To assess ion selectivity of the pores formed by Cry46Ab, membrane currents through the channel-pore formed by Cry46Ab were recorded with a fourfold gradient of KCl across the lipid bilayer (600 mM KCl and 10 mM Tris–HCl (pH 8.0) in the cis chamber, 150 mM KCl and 10 mM Tris–HCl (pH 8.0) in the trans chamber). The zero-current reversal potential (VR) was obtained as X-intercept of the linear showing current–voltage relationship, and the PK/PCl permeability ratio was calculated using the Goldman–Hodgkin–Katz equation as follows (Benz et al. 1979).

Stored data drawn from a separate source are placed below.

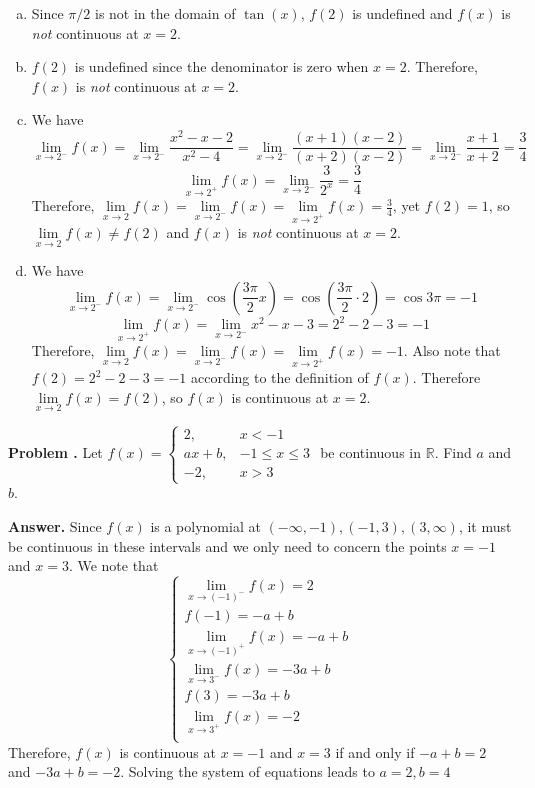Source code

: \documentclass[11pt,letterpaper]{article}
\newcounter{problem}
\newcommand{\problem}{
	\stepcounter{problem}%
	\noindent \textbf{Problem \theproblem. }%
}
\newcommand{\answer}{\noindent \textbf{Answer. }}
\begin{document}
\begin{enumerate}[(a)]
    \item Since $\pi/2$ is not in the domain of $\tan(x)$, $f(2)$ is undefined and $f(x)$ is \textit{not} continuous at $x=2$.
    \item $f(2)$ is undefined since the denominator is zero when $x=2$. Therefore, $f(x)$ is \textit{not} continuous at $x=2$.
    \item We have
    \[\lim\limits_{x \to  2^-} f(x) = \lim\limits_{x \to  2^-} \frac{x^2-x-2}{x^2-4} = \lim\limits_{x \to  2^-} \frac{(x+1)(x-2)}{(x+2)(x-2)} = \lim\limits_{x \to  2^-} \frac{x+1}{x+2} = \frac{3}{4}\]
    \[\lim\limits_{x \to  2^+} f(x) = \lim\limits_{x \to  2^-} \frac{3}{2^x} = \frac{3}{4}\]
    Therefore, $\lim\limits_{x \to  2} f(x) = \lim\limits_{x \to  2^-} f(x) = \lim\limits_{x \to  2^+} f(x) = \frac{3}{4}$, yet $f(2) = 1$, so $\lim\limits_{x \to  2} f(x) \ne f(2)$ and $f(x)$ is \textit{not} continuous at $x=2$.
    \item We have 
    \[\lim\limits_{x \to  2^-} f(x) = \lim\limits_{x \to  2^-} \cos\left(\frac{3\pi}{2}x\right) = \cos \left(\frac{3\pi}{2}\cdot 2\right) = \cos 3\pi = -1\]
    \[\lim\limits_{x \to  2^+} f(x) = \lim\limits_{x \to  2^-} x^2-x-3 = 2^2-2-3 = -1\]
    Therefore, $\lim\limits_{x \to  2} f(x) = \lim\limits_{x \to  2^-} f(x) = \lim\limits_{x \to  2^+} f(x) = -1$.  Also note that $f(2) = 2^2-2-3 = -1$ according to the definition of $f(x)$.  Therefore $\lim\limits_{x \to  2} f(x) = f(2)$, so $f(x)$ is continuous at $x=2$.
\end{enumerate}\vspace{6mm}

\problem Let $f(x) = \left\{\begin{array}{lr}
        2, & x < -1\\
        ax+b, & -1 \le x \le 3\\
        -2, & x > 3
        \end{array}\right.$ be continuous in $\mathbb{R}$. Find $a$ and $b$.
\vspace{6mm}

\answer Since $f(x)$ is a polynomial at $(-\infty, -1), (-1, 3), (3, \infty)$, it must be continuous in these intervals and we only need to concern the points $x=-1$ and $x=3$. We note that 
\[\left\{\begin{array}{l}
    \lim\limits_{x \to  (-1)^-} f(x) = 2\\
    f(-1) = -a+b\\
    \lim\limits_{x \to  (-1)^+} f(x) = -a+b\\
    \lim\limits_{x \to  3^-} f(x) = -3a+b\\
    f(3) = -3a+b\\
    \lim\limits_{x \to  3^+} f(x) = -2\\
\end{array}\right.\]
Therefore, $f(x)$ is continuous at $x=-1$ and $x=3$ if and only if $-a+b = 2$ and $-3a+b = -2$. Solving the system of equations leads to $a=2, b=4$
\vspace{6mm}
\end{document}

$$V_{\text{R}} = \frac{RT}{F}{\text{In}}\frac{{P_{\text{K}} \left[ {{\text{K}}^{ + } } \right]_{cis} + P_{\text{Cl}} \left[ {{\text{Cl}}^{ - } } \right]_{trans} }}{{P_{\text{K}} \left[ {{\text{K}}^{ + } } \right]_{trans} + P_{\text{Cl}} \left[ {{\text{Cl}}^{ - } } \right]_{cis} }}$$

In the formula, R is the molar gas constant, T is the absolute temperature, and F is the Faraday constant.

Calcein release assay

Large unilamellar vesicles (LUVs) of liposome were prepared as described previously (Shai et al. 1990) with some modifications. Briefly, 5 mg of asolectin (Sigma-Aldrich Corp.) was dissolved in 500 µl of chloroform. The chloroform then was removed using a circulating aspirator to generate a thin film of asolectin. The film was suspended in 500 µl of calcein solution (100 mM calcein, 100 mM NaCl, and 50 mM Tris–HCl, pH 8.3) by sonication for 10 min at intervals of 30 s on, 30 s off. The resulting suspension was allowed to stand for 30 min at room temperature to permit the formation of multilamellar vesicles, leading in turn to the subsequent formation of small unilamellar vesicles of liposome. Liposomal LUVs were generated by subjecting the small unilamellar vesicle suspension to repeated freeze–thaw cycles using liquid nitrogen at room temperature. LUVs containing calcein were purified using discontinuous sucrose density gradient centrifugation. The sucrose gradient was generated by sequential layering of 35, 30, 25, 20, and 10% (w/w) sucrose solutions. The liposome suspension was mixed with two volumes of 64% (w/w) sucrose to yield a suspension in a solution of approximately 40% (w/w) sucrose, and this mixture was placed at the bottom of sucrose gradient. After centrifugation at 200,000×g for 1.5 h at 4 °C, the thin orange-colored layer of the liposome fraction was collected; the orange color indicated the presence of self-quenched calcein. The liposomes then were subjected to a second round of purification using sucrose density gradient centrifugation (for two purifications total).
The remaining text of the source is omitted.